_Task details_:
Every entry in the data is to be written out exactly; no picture belongs in the copy.

Supplied material section start

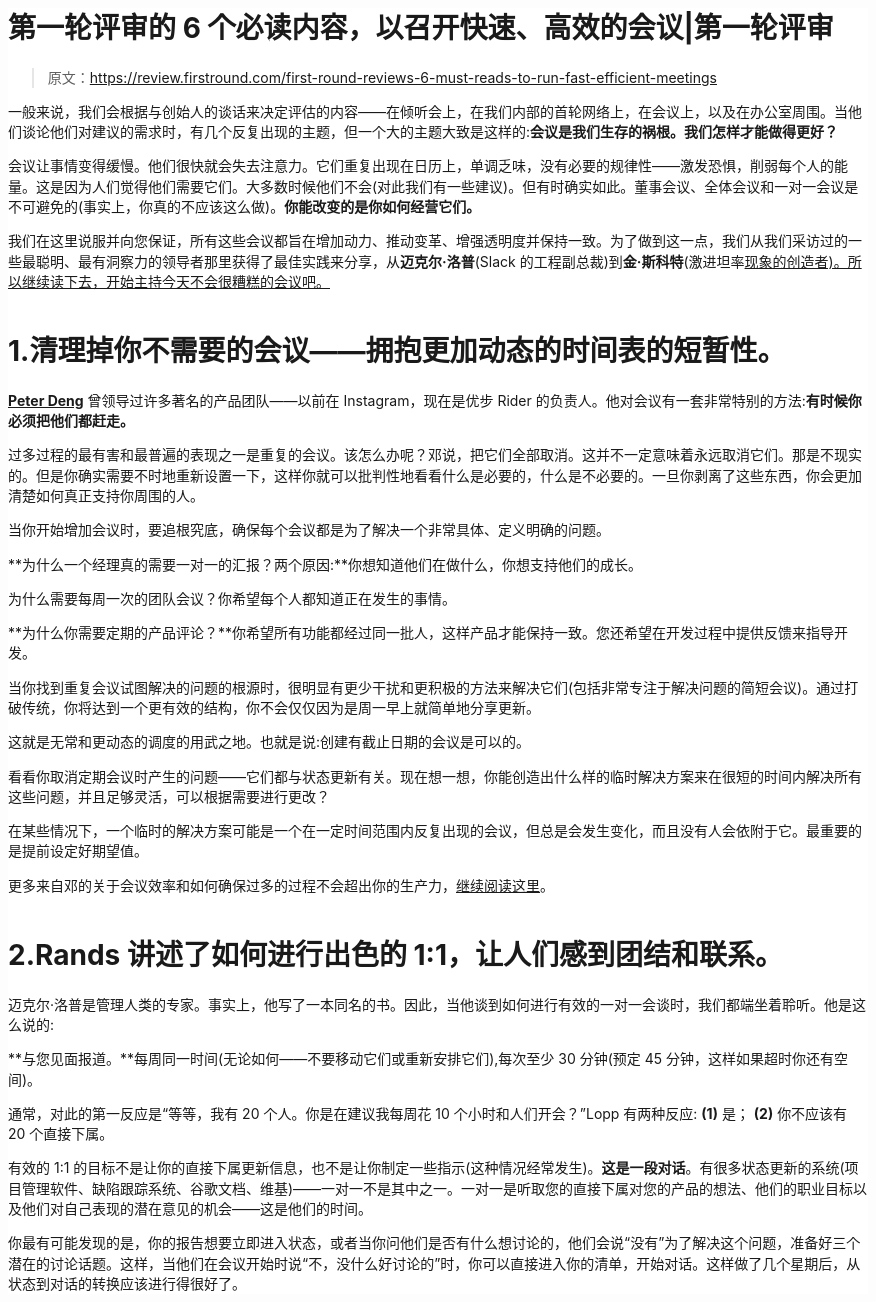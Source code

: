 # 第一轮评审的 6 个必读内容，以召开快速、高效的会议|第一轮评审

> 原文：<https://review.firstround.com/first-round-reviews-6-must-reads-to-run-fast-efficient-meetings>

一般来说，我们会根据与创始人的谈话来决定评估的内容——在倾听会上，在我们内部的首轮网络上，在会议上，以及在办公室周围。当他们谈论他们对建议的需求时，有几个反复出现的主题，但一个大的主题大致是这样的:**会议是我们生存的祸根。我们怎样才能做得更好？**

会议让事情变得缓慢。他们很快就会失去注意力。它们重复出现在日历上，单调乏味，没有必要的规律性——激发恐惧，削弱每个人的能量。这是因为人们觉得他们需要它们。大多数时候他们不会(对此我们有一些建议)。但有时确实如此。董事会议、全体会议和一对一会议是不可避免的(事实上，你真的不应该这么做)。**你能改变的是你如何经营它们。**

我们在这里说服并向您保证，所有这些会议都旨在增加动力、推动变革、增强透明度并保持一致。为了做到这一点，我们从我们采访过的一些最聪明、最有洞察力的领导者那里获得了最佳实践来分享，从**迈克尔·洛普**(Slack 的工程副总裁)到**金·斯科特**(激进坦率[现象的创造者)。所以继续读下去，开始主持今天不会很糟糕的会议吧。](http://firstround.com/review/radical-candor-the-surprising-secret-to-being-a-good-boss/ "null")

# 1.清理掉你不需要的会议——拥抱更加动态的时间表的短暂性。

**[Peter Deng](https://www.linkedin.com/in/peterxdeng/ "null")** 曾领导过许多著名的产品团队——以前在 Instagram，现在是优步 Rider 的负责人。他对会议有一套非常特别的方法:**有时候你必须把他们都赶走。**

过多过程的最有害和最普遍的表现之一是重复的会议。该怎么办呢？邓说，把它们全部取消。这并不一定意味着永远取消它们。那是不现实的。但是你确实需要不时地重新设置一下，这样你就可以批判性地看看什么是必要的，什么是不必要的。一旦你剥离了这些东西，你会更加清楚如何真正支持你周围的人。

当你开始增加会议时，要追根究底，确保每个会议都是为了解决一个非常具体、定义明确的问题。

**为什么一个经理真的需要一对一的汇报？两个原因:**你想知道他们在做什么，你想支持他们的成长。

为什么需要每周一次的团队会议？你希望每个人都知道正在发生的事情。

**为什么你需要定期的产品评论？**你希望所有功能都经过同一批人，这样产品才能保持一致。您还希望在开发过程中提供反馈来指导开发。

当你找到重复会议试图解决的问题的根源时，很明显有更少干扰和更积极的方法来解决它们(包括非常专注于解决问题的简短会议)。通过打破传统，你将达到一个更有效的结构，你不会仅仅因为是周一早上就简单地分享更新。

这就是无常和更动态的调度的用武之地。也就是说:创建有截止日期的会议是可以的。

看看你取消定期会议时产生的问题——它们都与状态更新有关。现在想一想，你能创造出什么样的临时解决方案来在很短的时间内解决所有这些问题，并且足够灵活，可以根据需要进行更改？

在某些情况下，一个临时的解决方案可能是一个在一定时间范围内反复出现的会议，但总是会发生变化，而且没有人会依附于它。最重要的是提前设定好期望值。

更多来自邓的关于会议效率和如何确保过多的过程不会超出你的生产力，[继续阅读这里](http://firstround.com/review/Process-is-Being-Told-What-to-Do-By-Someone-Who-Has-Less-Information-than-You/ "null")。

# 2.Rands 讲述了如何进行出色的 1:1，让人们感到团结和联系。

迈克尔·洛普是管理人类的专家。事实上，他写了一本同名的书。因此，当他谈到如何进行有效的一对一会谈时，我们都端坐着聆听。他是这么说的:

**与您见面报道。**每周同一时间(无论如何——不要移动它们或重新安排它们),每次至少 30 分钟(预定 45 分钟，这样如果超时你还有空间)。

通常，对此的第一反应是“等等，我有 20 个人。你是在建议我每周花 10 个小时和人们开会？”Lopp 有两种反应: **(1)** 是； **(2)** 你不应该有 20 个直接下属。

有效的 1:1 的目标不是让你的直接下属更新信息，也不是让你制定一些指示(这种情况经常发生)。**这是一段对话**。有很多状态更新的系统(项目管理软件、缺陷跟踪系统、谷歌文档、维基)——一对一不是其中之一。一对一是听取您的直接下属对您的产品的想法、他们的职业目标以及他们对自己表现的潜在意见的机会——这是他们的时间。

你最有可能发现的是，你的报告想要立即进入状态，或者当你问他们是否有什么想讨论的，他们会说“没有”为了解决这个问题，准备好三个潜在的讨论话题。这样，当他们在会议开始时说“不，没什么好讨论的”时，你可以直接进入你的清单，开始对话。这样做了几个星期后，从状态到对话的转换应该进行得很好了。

Supplied material section end

_Result_:
Source code

: # 第一轮评审的 6 个必读内容，以召开快速、高效的会议|第一轮评审

> 原文：<https://review.firstround.com/first-round-reviews-6-must-reads-to-run-fast-efficient-meetings>

一般来说，我们会根据与创始人的谈话来决定评估的内容——在倾听会上，在我们内部的首轮网络上，在会议上，以及在办公室周围。当他们谈论他们对建议的需求时，有几个反复出现的主题，但一个大的主题大致是这样的:**会议是我们生存的祸根。我们怎样才能做得更好？**

会议让事情变得缓慢。他们很快就会失去注意力。它们重复出现在日历上，单调乏味，没有必要的规律性——激发恐惧，削弱每个人的能量。这是因为人们觉得他们需要它们。大多数时候他们不会(对此我们有一些建议)。但有时确实如此。董事会议、全体会议和一对一会议是不可避免的(事实上，你真的不应该这么做)。**你能改变的是你如何经营它们。**

我们在这里说服并向您保证，所有这些会议都旨在增加动力、推动变革、增强透明度并保持一致。为了做到这一点，我们从我们采访过的一些最聪明、最有洞察力的领导者那里获得了最佳实践来分享，从**迈克尔·洛普**(Slack 的工程副总裁)到**金·斯科特**(激进坦率[现象的创造者)。所以继续读下去，开始主持今天不会很糟糕的会议吧。](http://firstround.com/review/radical-candor-the-surprising-secret-to-being-a-good-boss/ "null")

# 1.清理掉你不需要的会议——拥抱更加动态的时间表的短暂性。

**[Peter Deng](https://www.linkedin.com/in/peterxdeng/ "null")** 曾领导过许多著名的产品团队——以前在 Instagram，现在是优步 Rider 的负责人。他对会议有一套非常特别的方法:**有时候你必须把他们都赶走。**

过多过程的最有害和最普遍的表现之一是重复的会议。该怎么办呢？邓说，把它们全部取消。这并不一定意味着永远取消它们。那是不现实的。但是你确实需要不时地重新设置一下，这样你就可以批判性地看看什么是必要的，什么是不必要的。一旦你剥离了这些东西，你会更加清楚如何真正支持你周围的人。

当你开始增加会议时，要追根究底，确保每个会议都是为了解决一个非常具体、定义明确的问题。

**为什么一个经理真的需要一对一的汇报？两个原因:**你想知道他们在做什么，你想支持他们的成长。

为什么需要每周一次的团队会议？你希望每个人都知道正在发生的事情。

**为什么你需要定期的产品评论？**你希望所有功能都经过同一批人，这样产品才能保持一致。您还希望在开发过程中提供反馈来指导开发。

当你找到重复会议试图解决的问题的根源时，很明显有更少干扰和更积极的方法来解决它们(包括非常专注于解决问题的简短会议)。通过打破传统，你将达到一个更有效的结构，你不会仅仅因为是周一早上就简单地分享更新。

这就是无常和更动态的调度的用武之地。也就是说:创建有截止日期的会议是可以的。

看看你取消定期会议时产生的问题——它们都与状态更新有关。现在想一想，你能创造出什么样的临时解决方案来在很短的时间内解决所有这些问题，并且足够灵活，可以根据需要进行更改？

在某些情况下，一个临时的解决方案可能是一个在一定时间范围内反复出现的会议，但总是会发生变化，而且没有人会依附于它。最重要的是提前设定好期望值。

更多来自邓的关于会议效率和如何确保过多的过程不会超出你的生产力，[继续阅读这里](http://firstround.com/review/Process-is-Being-Told-What-to-Do-By-Someone-Who-Has-Less-Information-than-You/ "null")。

# 2.Rands 讲述了如何进行出色的 1:1，让人们感到团结和联系。

迈克尔·洛普是管理人类的专家。事实上，他写了一本同名的书。因此，当他谈到如何进行有效的一对一会谈时，我们都端坐着聆听。他是这么说的:

**与您见面报道。**每周同一时间(无论如何——不要移动它们或重新安排它们),每次至少 30 分钟(预定 45 分钟，这样如果超时你还有空间)。

通常，对此的第一反应是“等等，我有 20 个人。你是在建议我每周花 10 个小时和人们开会？”Lopp 有两种反应: **(1)** 是； **(2)** 你不应该有 20 个直接下属。

有效的 1:1 的目标不是让你的直接下属更新信息，也不是让你制定一些指示(这种情况经常发生)。**这是一段对话**。有很多状态更新的系统(项目管理软件、缺陷跟踪系统、谷歌文档、维基)——一对一不是其中之一。一对一是听取您的直接下属对您的产品的想法、他们的职业目标以及他们对自己表现的潜在意见的机会——这是他们的时间。

你最有可能发现的是，你的报告想要立即进入状态，或者当你问他们是否有什么想讨论的，他们会说“没有”为了解决这个问题，准备好三个潜在的讨论话题。这样，当他们在会议开始时说“不，没什么好讨论的”时，你可以直接进入你的清单，开始对话。这样做了几个星期后，从状态到对话的转换应该进行得很好了。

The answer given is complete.